A hitchhiker's guide into LLM post-training

EP1 of Tokens for Thoughts

By Han Fang, Karthik Abinav Sankararaman

Overview

This document serves as a guide to understanding the basics of LLM post-training. It covers the complete journey from pre-training to instruction-tuned models. The guide walks through the entire post-training lifecycle, exploring:

This is our first note and we will discuss post-training intermediate topics next. Please DM us what other topics you would like to learn too. Hope you enjoy!


1. The Journey from Pre‑training to an Instruct‑tuned Model

A base model (or a pre-trained model) is usually created by pre-training on large-scale text and image data [1][2]. The primary goal of pre-training is to encode the world’s (in a narrow sense, the Internet’s) knowledge into the model. The training objective is quite straightforward: the model is trained to predict the next token over many different sequences prior to it [1]. However, while a base model can be very knowledgeable, the training objective of next token prediction also makes it less useful in most applications [3].

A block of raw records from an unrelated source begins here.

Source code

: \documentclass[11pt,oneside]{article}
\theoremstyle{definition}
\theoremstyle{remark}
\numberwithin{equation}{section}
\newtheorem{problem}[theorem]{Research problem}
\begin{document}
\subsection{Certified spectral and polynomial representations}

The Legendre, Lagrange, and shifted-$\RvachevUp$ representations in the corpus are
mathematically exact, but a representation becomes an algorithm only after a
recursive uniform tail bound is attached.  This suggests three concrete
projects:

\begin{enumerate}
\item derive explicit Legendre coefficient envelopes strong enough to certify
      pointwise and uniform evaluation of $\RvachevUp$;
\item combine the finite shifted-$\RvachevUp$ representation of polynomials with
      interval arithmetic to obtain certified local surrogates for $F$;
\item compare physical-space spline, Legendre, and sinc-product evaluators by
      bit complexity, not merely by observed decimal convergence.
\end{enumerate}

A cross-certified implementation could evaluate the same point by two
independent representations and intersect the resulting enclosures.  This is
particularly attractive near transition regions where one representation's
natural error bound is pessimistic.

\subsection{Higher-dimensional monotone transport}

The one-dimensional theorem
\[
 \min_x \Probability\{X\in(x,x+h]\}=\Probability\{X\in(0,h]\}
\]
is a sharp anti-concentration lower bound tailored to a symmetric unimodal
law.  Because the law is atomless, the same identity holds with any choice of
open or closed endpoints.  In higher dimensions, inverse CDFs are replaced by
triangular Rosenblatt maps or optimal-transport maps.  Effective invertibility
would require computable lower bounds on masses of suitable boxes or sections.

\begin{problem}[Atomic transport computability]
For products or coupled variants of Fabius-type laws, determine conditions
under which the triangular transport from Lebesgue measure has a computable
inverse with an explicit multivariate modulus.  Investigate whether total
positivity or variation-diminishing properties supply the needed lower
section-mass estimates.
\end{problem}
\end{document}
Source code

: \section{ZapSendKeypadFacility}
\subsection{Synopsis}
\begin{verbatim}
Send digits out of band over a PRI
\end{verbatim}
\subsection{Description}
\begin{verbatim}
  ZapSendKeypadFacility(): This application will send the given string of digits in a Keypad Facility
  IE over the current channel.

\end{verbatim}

The following conceptual comparison (Figure 1) will give you a rough sense of the difference in their behaviors. When prompted with the same question, “What is the capital city of U.S”. Note that here the user prompt does not have a question mark at the end. A pre-trained model (left), which was trained to predict the next token, will firstly predict the question mark (i.e. ?) before finishing the rest of the sentence. On the other hand, an instruction-tuned model, will respond “Washington, D.C.” directly, since it was usually trained to answer a user’ question as opposed to continuation [4].

Figure 1. The journey from pre‑training to an instruct‑tuned model.

In order to make the large language model (LLM) actually helpful in answering questions, we usually take a base model and go through post-training (also known as fine-tuning). Instead of using the web corpora crawled from the Internet, post-training data is usually much smaller in size and far more curated [5]. Post-training is used to align model’s behaviors (helpful, honesty, harmless) and improve its capabilities that were accrued from pre-training. There are quite a few popular techniques for post-training, such as supervised fine-tuning (SFT), and reinforcement learning from human feedback (RLHF). After DeepSeek R1 [6], there was an emergence of reinforcement learning with verifiable rewards (RLVR) which is very effective in improving the model’s reasoning and coding capabilities [7].